Atap langit terasa sudah tak sejuk lagi di waktu malam

Tak ada jawaban, doapun terasa sudah tak terijabahkan
Dia bilangg…. Itu yang benar, situ yang durjana .
Bilang saja daku bulu-bulu halus keluar dari pakaian yang tak pernah di setrika ulang
Aren yang ku sadap tak manis lagi ketika berhadapan dengan gula

Tak murni lagi seperti buatan yang di anggap kamil
Geram daku….
Aku bukan tanah bau tak bertuan
Jika saja tembok gembur runtuh dengan sendirinya
Bukan dengan sebab kau duhai maulanaku tercinta…!


Kehilangan



Ku tanam seribu mutiara di tengah gundukan pasir yang besar
Atau mungkin ku pintal benang tuk ku bentangkan ke arah cahaya yang terang
Berharap esok ku temui utuh, dengan tak satupun lapuk ataupun menghilang
Itulah salah satu alasan kenapa ku tanam di pasir, bukannya tanah.
...
Agar ku tak sampai menggali, cukup hanya dengan terpaan angin
Itulah salah satu alasan kenapa ke tempat yang terang agar tak terjangkau gelap
Di saat ku sebut namamu dalam redupnya nyala lilin
Selalu ku ikut sertakan bayangan keagunganmu datang menyambut langkah_langkah penuh ketulusan

Nirwana yang kau janjikan begitu sangat jelas,namun remang bagi mata rabunku
Akankah bisa kulihat jelas jika mutiara yang ku tanam telah hilang satu persatu.
Tak sanggup lagi menerangi langkah-langku menuju keagunganmu
Layaknya keledai tertinggal kuda-kuda putih

Siapa daku yang mengharap sinar rembulan selalu menuntunku ke tempat abadi penuh keindahan
Tak sanggup lagi dadaku berdebar sembari memikirkannya
Ku pinjam saja bulu mata lentik bidadari tuk menutupi pandanganku dari segenap kerusuhan




Mawar palsu

Bila saja waktu itu sesiapa pernah berkata
Datang waktunya bunga mawar yang merahnya dari darah
Yang ranumnya dari wewangian
tangkainya dari sapu lidi

Dan lambaiannya dari kertas lemas
Biar saja sesiapapun tertipu
Sang penggemar pun bisa curiga
Bunga mawar palsu

Tapi mana mungkin aku tertipu,
Mataku tercipta untuk menelanjangimu
aku harap kau mesti waspada,
patah tangkaimu,

ayunan pesonamu sudah tak menarik lagi
Jangankan mataku, mata rabun pun tahu kau sudah tak menawan
Musnahlah, biar ku tanam kau di tanah abadi
aku basuh darah di warnamu sehingga menjadi putih

Hingga kau tak butuh daun untuk menambah pesona…
Setelah itu kau boleh bangga , tunggu penghisap harummu yang ranum
Bukan wewangian buatan lagi  yang kau punya wewangian diriku yang sebenarnya kau dambakan ada padamu sejak dulu



Abituren tak setia

Seorang bertengger  di balik batu sebesar gunung.
Ibarat liliput  yang dulunya besar, kini kerdil,kucil,kumal.
Menatap ke atas tanpa sepatah kata..
Dimana daku di mana kiranya sepatu baruku.

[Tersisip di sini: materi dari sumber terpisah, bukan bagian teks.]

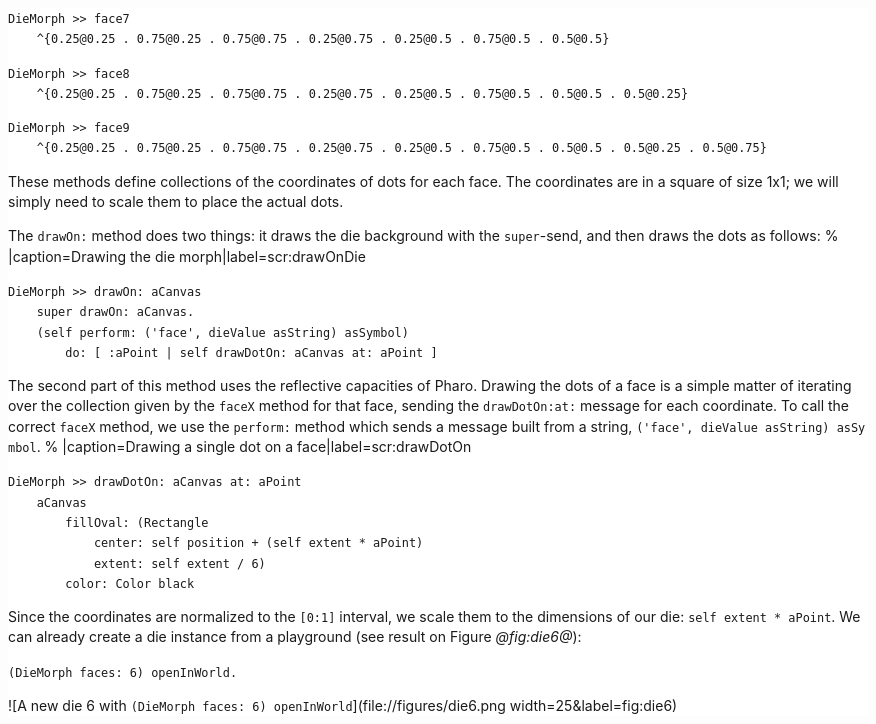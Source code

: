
 ```
DieMorph >> face7
	^{0.25@0.25 . 0.75@0.25 . 0.75@0.75 . 0.25@0.75 . 0.25@0.5 . 0.75@0.5 . 0.5@0.5}
```

```
DieMorph >> face8
	^{0.25@0.25 . 0.75@0.25 . 0.75@0.75 . 0.25@0.75 . 0.25@0.5 . 0.75@0.5 . 0.5@0.5 . 0.5@0.25}
```

```
DieMorph >> face9
	^{0.25@0.25 . 0.75@0.25 . 0.75@0.75 . 0.25@0.75 . 0.25@0.5 . 0.75@0.5 . 0.5@0.5 . 0.5@0.25 . 0.5@0.75}
```


These methods define collections of the coordinates of dots for each face.
The coordinates are in a square of size 1x1; we will simply need to scale them to place the actual dots.

The `drawOn:` method does two things: it draws the die background with the `super`-send, and then draws the dots as follows: 
% |caption=Drawing the die morph|label=scr:drawOnDie
```language=smalltalk
DieMorph >> drawOn: aCanvas
	super drawOn: aCanvas.
	(self perform: ('face', dieValue asString) asSymbol)
		do: [ :aPoint | self drawDotOn: aCanvas at: aPoint ]
```


The second part of this method uses the reflective capacities of Pharo.
Drawing the dots of a face is a simple matter of iterating over the collection given by the `faceX` method for that face, sending the `drawDotOn:at:` message for each coordinate. 
To call the correct `faceX` method, we use the `perform:` method which sends a message built from a string, `('face',
dieValue asString) asSymbol`. 
% |caption=Drawing a single dot on a face|label=scr:drawDotOn
```language=smalltalk
DieMorph >> drawDotOn: aCanvas at: aPoint
	aCanvas
		fillOval: (Rectangle
			center: self position + (self extent * aPoint)
			extent: self extent / 6)
		color: Color black
```


Since the coordinates are normalized to the `[0:1]` interval, we scale them to the dimensions of our die: `self extent * aPoint`.
We can already create a die instance from a playground \(see result on Figure *@fig:die6@*\):

```language=smalltalk&caption=Create a Die 6&label=scr:die6
(DieMorph faces: 6) openInWorld.
```


![A new die 6 with `(DieMorph faces: 6) openInWorld`](file://figures/die6.png width=25&label=fig:die6)
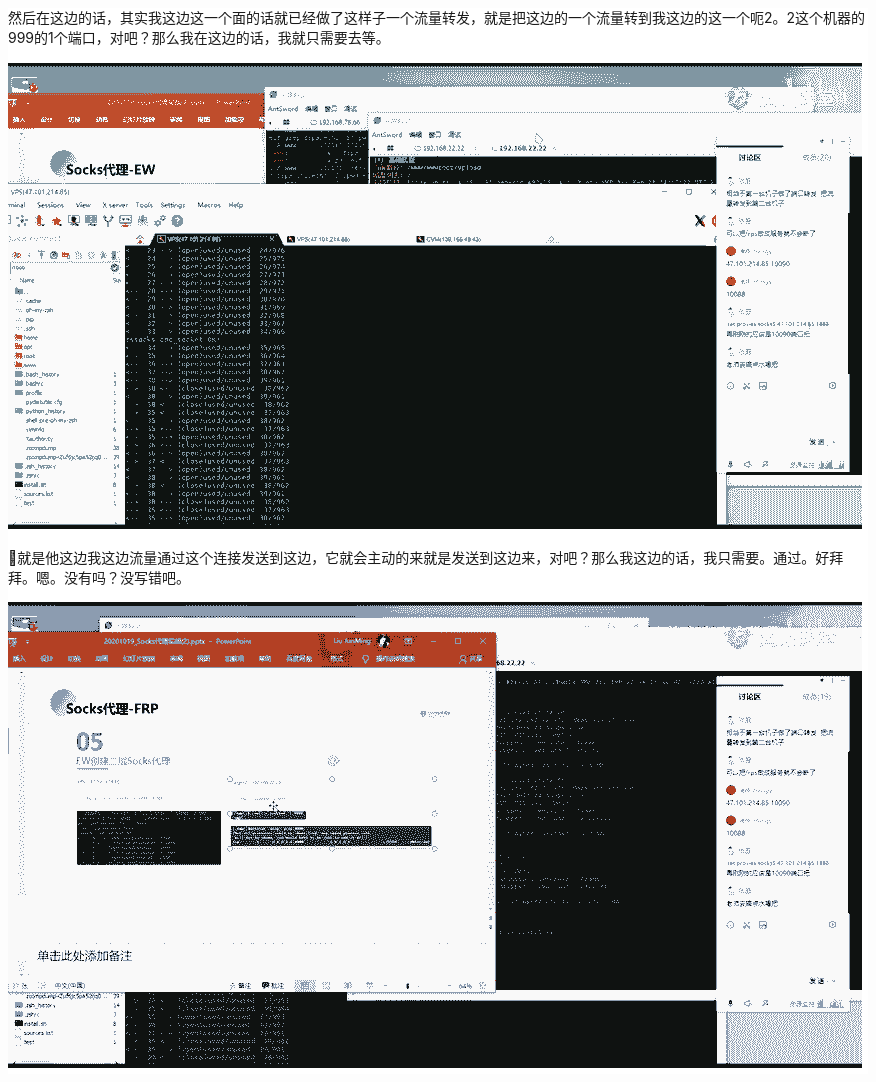 然后在这边的话，其实我这边这一个面的话就已经做了这样子一个流量转发，就是把这边的一个流量转到我这边的这一个呃2。2这个机器的999的1个端口，对吧？那么我在这边的话，我就只需要去等。



![](img/1119a18b0fabc5258500e18c9289f70f_209.png)

🤧就是他这边我这边流量通过这个连接发送到这边，它就会主动的来就是发送到这边来，对吧？那么我这边的话，我只需要。通过。好拜拜。嗯。没有吗？没写错吧。



![](img/1119a18b0fabc5258500e18c9289f70f_211.png)

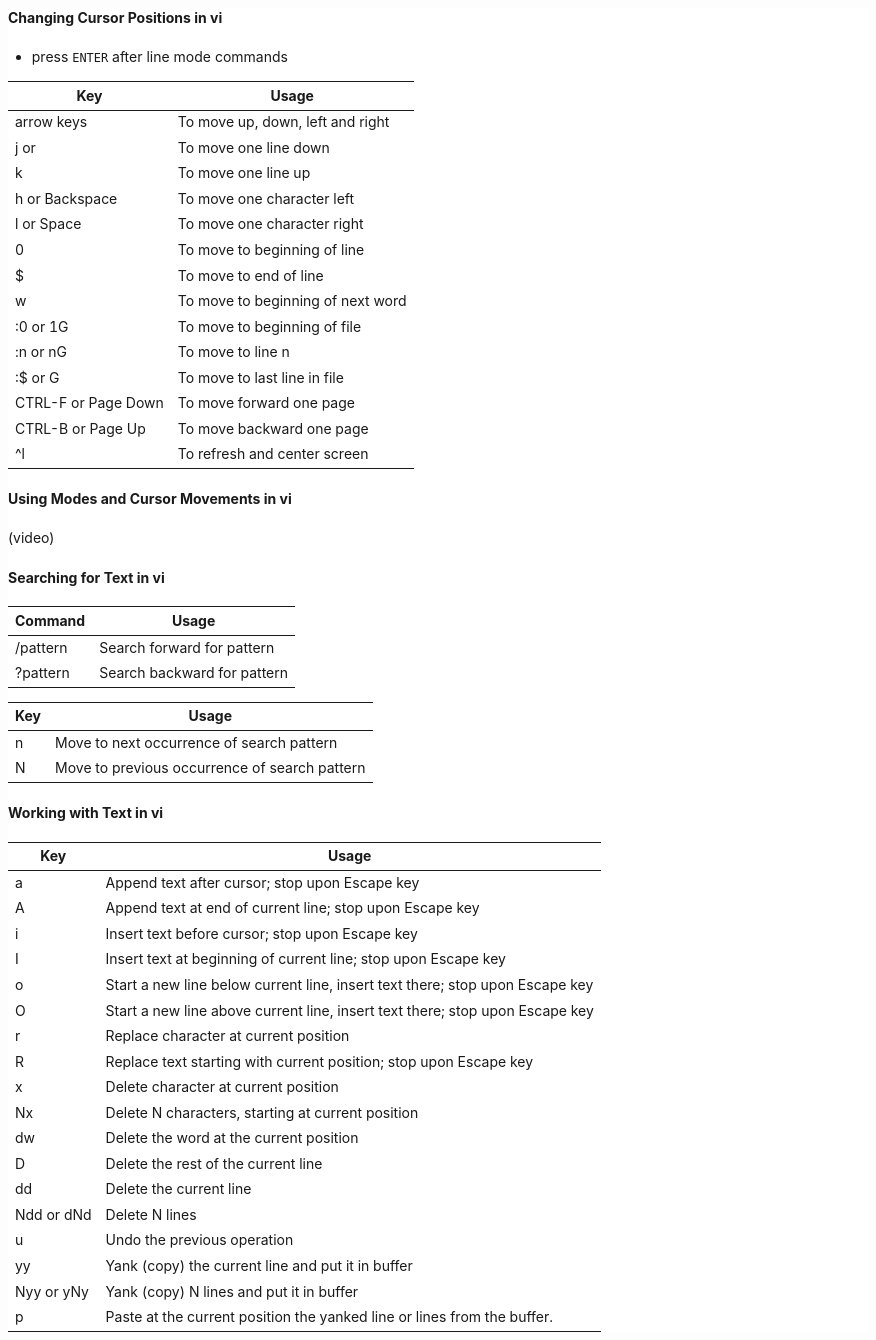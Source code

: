 #### Changing Cursor Positions in vi
* press `ENTER` after line mode commands  

Key                 | Usage
---                 | -----
arrow keys          | To move up, down, left and right
j or <ret>          | To move one line down
k                   | To move one line up
h or Backspace      | To move one character left
l or Space          | To move one character right
0                   | To move to beginning of line
$                   | To move to end of line
w                   | To move to beginning of next word
:0 or 1G            | To move to beginning of file
:n or nG            | To move to line n
:$ or G             | To move to last line in file
CTRL-F or Page Down | To move forward one page
CTRL-B or Page Up   | To move backward one page
^l                  | To refresh and center screen

#### Using Modes and Cursor Movements in vi
(video)  

#### Searching for Text in vi

Command  | Usage
-------  | -----
/pattern | Search forward for pattern
?pattern | Search backward for pattern

Key | Usage
--- | -----
n   | Move to next occurrence of search pattern
N   | Move to previous occurrence of search pattern

#### Working with Text in vi

Key 	   | Usage
---        | -----
a          | Append text after cursor; stop upon Escape key
A          | Append text at end of current line; stop upon Escape key
i          | Insert text before cursor; stop upon Escape key
I          | Insert text at beginning of current line; stop upon Escape key
o          | Start a new line below current line, insert text there; stop upon Escape key
O          | Start a new line above current line, insert text there; stop upon Escape key
r          | Replace character at current position
R          | Replace text starting with current position; stop upon Escape key
x          | Delete character at current position
Nx         | Delete N characters, starting at current position
dw         | Delete the word at the current position
D          | Delete the rest of the current line
dd         | Delete the current line
Ndd or dNd | Delete N lines
u          | Undo the previous operation
yy         | Yank (copy) the current line and put it in buffer
Nyy or yNy | Yank (copy) N lines and put it in buffer
p          | Paste at the current position the yanked line or lines from the buffer.
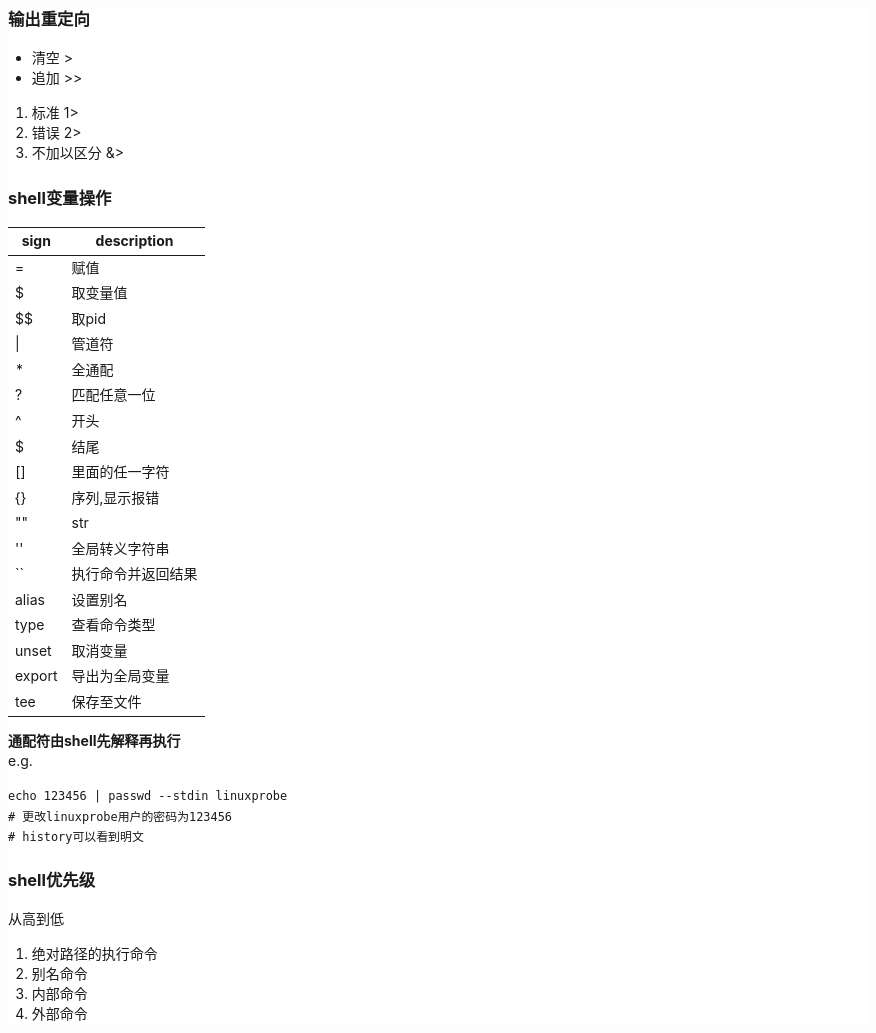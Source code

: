 ### 输出重定向

* 清空 >
* 追加 >>

1. 标准 1>
2. 错误 2>
3. 不加以区分 &>

### shell变量操作
| sign   | description        |
|--------|--------------------|
| =      | 赋值               |
| $      | 取变量值           |
| $$     | 取pid              |
| \|     | 管道符             |
| *      | 全通配             |
| ?      | 匹配任意一位       |
| ^      | 开头               |
| $      | 结尾               |
| []     | 里面的任一字符     |
| {}     | 序列,显示报错      |
| ""     | str                |
| ''     | 全局转义字符串     |
| ``     | 执行命令并返回结果 |
| alias  | 设置别名           |
| type   | 查看命令类型       |
| unset  | 取消变量           |
| export | 导出为全局变量     |
| tee    | 保存至文件         |

**通配符由shell先解释再执行**  
e.g.  
```
echo 123456 | passwd --stdin linuxprobe
# 更改linuxprobe用户的密码为123456
# history可以看到明文
```

### shell优先级
从高到低  
1. 绝对路径的执行命令
2. 别名命令
3. 内部命令
4. 外部命令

Kini ku tak bisa berjalan,jalanan becek,kakiku bernanah,berdarah.
Tak kuat lagi ku kenakan sepatu.
Dulunya kalbuku terisi penuh dengan mutiara-mutiara karomahmu
Tak sempat terpikir melirik yang tak perlu di lirik

Seakan ku lihat keranda mayatku telah di persiapkan sebelum tiba ajalku.
Aku takut.......!!!!
Dulunya  petuah-petuahmu tak sampai jatuh,terlupakan
Melainkan segera ku tunaikan, ku anggap ranting sabda-sabda nabiku
Di sini, kau terasa jauh...!! seakan rasanya tercoreng dari barisan para abituren-abituren setiamu.

Ku tata kalbu, ku buka wasiat sebagai lem perekat kalbu. Kalbu yang sedikit bernanah.
Tak sempat ku obati dengan sekedar membaca petuah berhargamu..
Semoga batu besar itu tak digelincirkan longsor ke arah ku.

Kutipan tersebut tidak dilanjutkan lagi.